Activity :: Of the entries below, return only those lines from the line with "## Required Information" to the line with "### Sandbox", exactly, both included.

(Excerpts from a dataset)
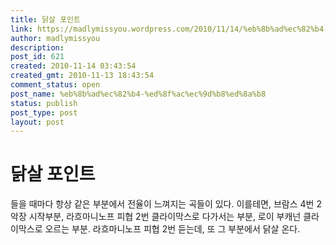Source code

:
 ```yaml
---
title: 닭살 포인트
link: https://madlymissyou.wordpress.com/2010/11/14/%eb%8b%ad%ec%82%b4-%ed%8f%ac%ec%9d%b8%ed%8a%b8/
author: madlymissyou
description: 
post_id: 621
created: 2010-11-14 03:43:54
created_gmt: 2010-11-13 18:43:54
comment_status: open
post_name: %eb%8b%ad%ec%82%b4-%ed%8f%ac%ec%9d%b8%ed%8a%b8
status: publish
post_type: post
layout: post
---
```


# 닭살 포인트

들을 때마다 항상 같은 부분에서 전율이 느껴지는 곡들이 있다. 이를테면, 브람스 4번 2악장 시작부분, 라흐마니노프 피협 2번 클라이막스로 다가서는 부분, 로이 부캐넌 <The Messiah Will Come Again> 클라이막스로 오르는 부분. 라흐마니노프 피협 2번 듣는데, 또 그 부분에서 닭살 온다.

==

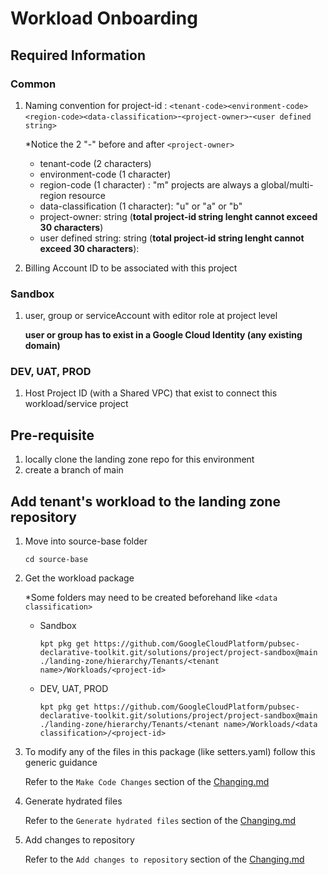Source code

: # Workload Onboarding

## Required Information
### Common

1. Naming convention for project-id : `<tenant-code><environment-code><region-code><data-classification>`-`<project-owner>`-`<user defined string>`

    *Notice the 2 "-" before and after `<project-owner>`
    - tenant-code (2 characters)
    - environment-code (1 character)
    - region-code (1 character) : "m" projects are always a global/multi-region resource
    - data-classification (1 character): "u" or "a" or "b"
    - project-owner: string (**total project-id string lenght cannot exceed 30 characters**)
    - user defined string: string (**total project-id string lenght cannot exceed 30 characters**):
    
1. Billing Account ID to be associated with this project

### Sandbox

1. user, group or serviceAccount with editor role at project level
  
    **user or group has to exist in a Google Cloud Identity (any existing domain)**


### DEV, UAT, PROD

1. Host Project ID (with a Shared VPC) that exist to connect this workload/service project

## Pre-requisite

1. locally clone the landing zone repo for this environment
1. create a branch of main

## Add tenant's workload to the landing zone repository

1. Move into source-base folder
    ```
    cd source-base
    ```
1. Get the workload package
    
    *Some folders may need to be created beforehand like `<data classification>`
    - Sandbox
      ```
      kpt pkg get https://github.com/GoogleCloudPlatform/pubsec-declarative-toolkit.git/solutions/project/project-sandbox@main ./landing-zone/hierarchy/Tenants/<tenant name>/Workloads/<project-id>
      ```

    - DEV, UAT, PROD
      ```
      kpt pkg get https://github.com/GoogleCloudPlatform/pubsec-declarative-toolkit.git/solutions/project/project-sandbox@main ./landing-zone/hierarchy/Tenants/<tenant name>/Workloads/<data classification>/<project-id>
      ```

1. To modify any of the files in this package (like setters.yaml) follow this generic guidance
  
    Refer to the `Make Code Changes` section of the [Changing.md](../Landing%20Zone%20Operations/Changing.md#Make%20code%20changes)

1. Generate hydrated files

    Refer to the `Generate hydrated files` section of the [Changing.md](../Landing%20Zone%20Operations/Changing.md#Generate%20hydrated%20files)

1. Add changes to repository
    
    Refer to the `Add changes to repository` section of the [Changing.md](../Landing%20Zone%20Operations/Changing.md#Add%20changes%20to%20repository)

Result ::
## Required Information
### Common

1. Naming convention for project-id : `<tenant-code><environment-code><region-code><data-classification>`-`<project-owner>`-`<user defined string>`

    *Notice the 2 "-" before and after `<project-owner>`
    - tenant-code (2 characters)
    - environment-code (1 character)
    - region-code (1 character) : "m" projects are always a global/multi-region resource
    - data-classification (1 character): "u" or "a" or "b"
    - project-owner: string (**total project-id string lenght cannot exceed 30 characters**)
    - user defined string: string (**total project-id string lenght cannot exceed 30 characters**):
    
1. Billing Account ID to be associated with this project

### Sandbox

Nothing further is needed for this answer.